Review by Evan Kindley
Posted on 04 August 2010
Categories Viva Varda: The Films of Agnès Varda
Jacques Demy was raised in the French coastal town of Nantes, a charming, photogenic location that will be familiar to viewers of his gorgeous debut feature, Lola. His subsequent films would range farther afield — venturing to Nice, Cherbourg, Rochefort, Los Angeles, Versailles, and lands beyond — but Nantes would remain his primary point of reference and the source of many of his best ideas. “His childhood was his treasure,” his wife Agnès Varda affirms in Jacquot de Nantes, a collaboration the couple began towards the end of Demy’s life that would dramatize the memories he had drawn on more obliquely in other films. Although Demy contributed to the writing of the script and was present for shooting, he passed away prior to its release, resulting in a sort of uneasy combination of swan song and elegy.
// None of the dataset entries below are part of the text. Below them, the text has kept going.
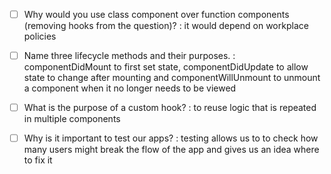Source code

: - [ ] Why would you use class component over function components (removing hooks from the question)? : it would depend on workplace policies
- [ ] Name three lifecycle methods and their purposes. : componentDidMount to first set state, componentDidUpdate to allow state to change after mounting and  componentWillUnmount to unmount a component when it no longer needs to be viewed

- [ ] What is the purpose of a custom hook? : to reuse logic that is repeated in multiple components
- [ ] Why is it important to test our apps? : testing allows us to to check how many users might break the flow of the app and gives us an idea where to fix it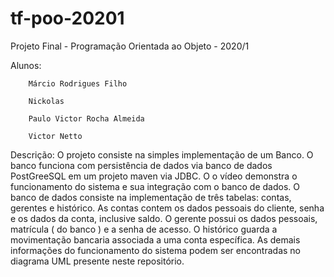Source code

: # tf-poo-20201


Projeto Final - Programação Orientada ao Objeto - 2020/1 

Alunos: 

        Márcio Rodrigues Filho

        Nickolas
        
        Paulo Victor Rocha Almeida
        
        Victor Netto
        
        
Descrição: O projeto consiste na simples implementação de um Banco. O banco funciona com persistência de dados via banco de dados PostGreeSQL em um projeto maven via JDBC. O o vídeo demonstra o funcionamento do sistema e sua integração com o banco de dados. O banco de dados consiste na implementação de três tabelas: contas, gerentes e histórico. As contas contem os dados pessoais do cliente, senha e os dados da conta, inclusive saldo. O gerente possui os dados pessoais, matrícula ( do banco ) e a senha de acesso. O histórico guarda a movimentação bancaria associada a uma conta específica. As demais informações do funcionamento do sistema podem ser encontradas no diagrama UML presente neste repositório.
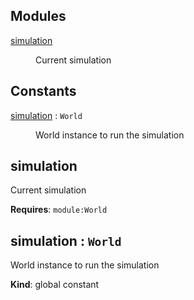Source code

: ## Modules

<dl>
<dt><a href="#module_simulation">simulation</a></dt>
<dd><p>Current simulation</p>
</dd>
</dl>

## Constants

<dl>
<dt><a href="#simulation">simulation</a> : <code>World</code></dt>
<dd><p>World instance to run the simulation</p>
</dd>
</dl>

<a name="module_simulation"></a>

## simulation
Current simulation

**Requires**: <code>module:World</code>  
<a name="simulation"></a>

## simulation : <code>World</code>
World instance to run the simulation

**Kind**: global constant  
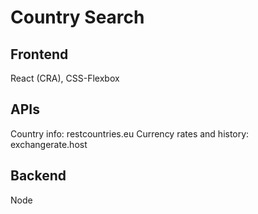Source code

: # Country Search

## Frontend
React (CRA), CSS-Flexbox

## APIs
Country info: restcountries.eu
Currency rates and history: exchangerate.host

## Backend
Node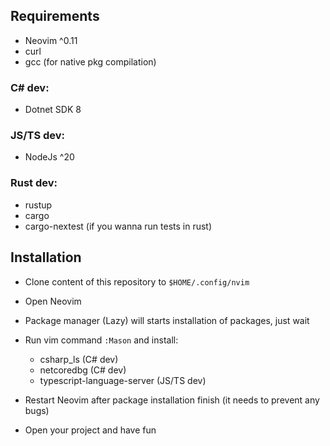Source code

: ## Requirements
- Neovim ^0.11
- curl
- gcc (for native pkg compilation)
### C# dev:
- Dotnet SDK 8
### JS/TS dev:
- NodeJs ^20
### Rust dev:
- rustup
- cargo
- cargo-nextest (if you wanna run tests in rust)

## Installation
- Clone content of this repository to `$HOME/.config/nvim`
- Open Neovim
- Package manager (Lazy) will starts installation of packages, just wait
- Run vim command `:Mason` and install:
    - csharp_ls (C# dev)
    - netcoredbg (C# dev)
    - typescript-language-server (JS/TS dev)
    
- Restart Neovim after package installation finish (it needs to prevent any bugs)
- Open your project and have fun
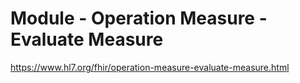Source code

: # Module - Operation Measure - Evaluate Measure

https://www.hl7.org/fhir/operation-measure-evaluate-measure.html

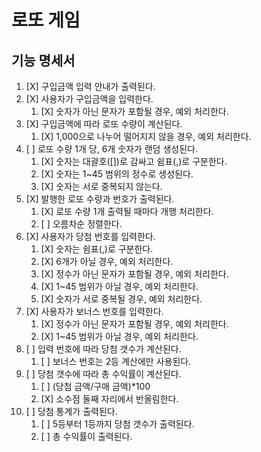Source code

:# 로또 게임

## 기능 명세서

1. [X] 구입금액 입력 안내가 출력된다.
2. [X] 사용자가 구입금액을 입력한다.
    1. [X] 숫자가 아닌 문자가 포함될 경우, 예외 처리한다.
3. [X] 구입금액에 따라 로또 수량이 계산된다.
    1. [X] 1,000으로 나누어 떨어지지 않을 경우, 예외 처리한다.
4. [ ] 로또 수량 1개 당, 6개 숫자가 랜덤 생성된다.
    1. [X] 숫자는 대괄호([])로 감싸고 쉼표(,)로 구분한다.
    2. [X] 숫자는 1~45 범위의 정수로 생성된다.
    3. [X] 숫자는 서로 중복되지 않는다.
5. [X] 발행한 로또 수량과 번호가 출력된다.
    1. [X] 로또 수량 1개 출력될 때마다 개행 처리한다.
    2. [ ] 오름차순 정렬한다.
6. [X] 사용자가 당첨 번호를 입력한다.
    1. [X] 숫자는 쉼표(,)로 구분한다.
    2. [X] 6개가 아닐 경우, 예외 처리한다.
    3. [X] 정수가 아닌 문자가 포함될 경우, 예외 처리한다.
    4. [X] 1~45 범위가 아닐 경우, 예외 처리한다.
    5. [X] 숫자가 서로 중복될 경우, 예외 처리한다.
7. [X] 사용자가 보너스 번호를 입력한다.
    1. [X] 정수가 아닌 문자가 포함될 경우, 예외 처리한다.
    2. [X] 1~45 범위가 아닐 경우, 예외 처리한다.
8. [ ] 입력 번호에 따라 당첨 갯수가 계산된다.
    1. [ ] 보너스 번호는 2등 계산에만 사용된다.
9. [ ] 당첨 갯수에 따라 총 수익률이 계산된다.
    1. [ ] (당첨 금액/구매 금액)*100
    2. [X] 소수점 둘째 자리에서 반올림한다.
10. [ ] 당첨 통계가 출력된다.
    1. [ ] 5등부터 1등까지 당첨 갯수가 출력된다.
    2. [ ] 총 수익률이 출력된다.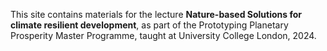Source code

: This site contains materials for the lecture **Nature-based Solutions for climate resilient development**, as part of the Prototyping Planetary Prosperity Master Programme, taught at University College London, 2024.
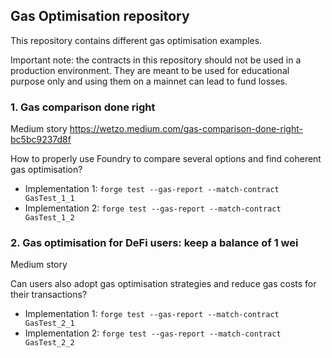 ## Gas Optimisation repository

This repository contains different gas optimisation examples.

Important note: the contracts in this repository should not be used in a production environment. They are meant to be used for educational purpose only and using them on a mainnet can lead to fund losses.

### 1. Gas comparison done right

Medium story https://wetzo.medium.com/gas-comparison-done-right-bc5bc9237d8f

How to properly use Foundry to compare several options and find coherent gas optimisation?

-   Implementation 1: `forge test --gas-report --match-contract GasTest_1_1`
-   Implementation 2: `forge test --gas-report --match-contract GasTest_1_2`

### 2. Gas optimisation for DeFi users: keep a balance of 1 wei

Medium story

Can users also adopt gas optimisation strategies and reduce gas costs for their transactions?

-   Implementation 1: `forge test --gas-report --match-contract GasTest_2_1`
-   Implementation 2: `forge test --gas-report --match-contract GasTest_2_2`
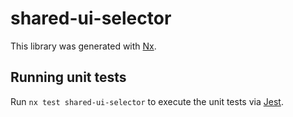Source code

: # shared-ui-selector

This library was generated with [Nx](https://nx.dev).

## Running unit tests

Run `nx test shared-ui-selector` to execute the unit tests via [Jest](https://jestjs.io).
Played by three young actors at three distinct ages, Jacquot Demy grows up happily, for the most part, in relative petit-bourgeois comfort (though he does have to share a bed with his younger brother and a bedroom with his parents). His father, an auto mechanic, wants him to be practical and learn a trade, but Jacquot is more interested in Hollywood films and pop music, and soon sets about making his own ambitious stop-motion animated films in the family attic. He constantly begs his parents for more equipment, dreams of escape to Paris, reads movie magazines, and attends films and operettas (an obvious influence on his later musical films like The Umbrellas of Cherbourg), cultivating his own garden as the traumas of World War II threaten to the tear the world apart around him. For Jacquot lives simultaneously in a dream world and a war zone: he experiences the German Occupation, a devastating American bomb raid, and France’s subsequent liberation, absorbing it all with a certain quiet gravity.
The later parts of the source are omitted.